Matthew Collins, whose investigation into Britain First will be published by the campaign group Hope Not Hate, said Mr Dowson targeted voters motivated by such issues. “It’s all about collecting signatures . . . people sign petitions and they send them a leaflet through the post. He has an enormous mailing list of people who are anti-abortion and who are in a moral panic. The guy hasn’t had a real job for nearly 20 years — just full-time agitator.”
Mr Dowson said that he was adding 57,000 names a week to his list.
The BNP’s origins were racist and the street-fighting English Defence League targeted Muslims but without the religiosity. Britain First, by contrast, is explicitly Christian. It recruits angry young men from the EDL, teaches them boxing, bans drinking and swearing, and introduces them to the Bible.
Mr Collins suggested that Britain First was “not dissimilar” in its approach to the Muslim preacher Anjem Choudary’s movement. Both deploy inflammatory language and imagery, seeking confrontation.

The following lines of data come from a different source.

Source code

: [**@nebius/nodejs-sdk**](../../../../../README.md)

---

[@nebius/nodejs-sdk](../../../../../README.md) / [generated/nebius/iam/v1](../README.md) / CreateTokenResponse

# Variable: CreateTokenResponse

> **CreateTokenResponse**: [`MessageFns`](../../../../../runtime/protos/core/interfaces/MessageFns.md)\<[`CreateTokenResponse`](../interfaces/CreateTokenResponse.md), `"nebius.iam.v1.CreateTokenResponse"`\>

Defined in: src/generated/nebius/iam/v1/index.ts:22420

Mr Dowson predicts that killings by Muslim extremists will lead to British society being divided in the way that Northern Irish communities were torn apart by the Troubles. “The same will happen in England. Then it’s us and them,” he said. He rejected racism, saying: “God makes people in all different colours.”
Britain First’s inaugural stunt in January was to create “Christian patrols” outside the East London Mosque. Since then, Mr Golding has been arrested three times: for alleged harassment after confronting Mr Choudary at home — an investigation that was discontinued — for alleged public disorder at a counter-demonstration against Mr Choudary’s group and for allegedly stirring up race hate. He remains on bail over the latter two issues.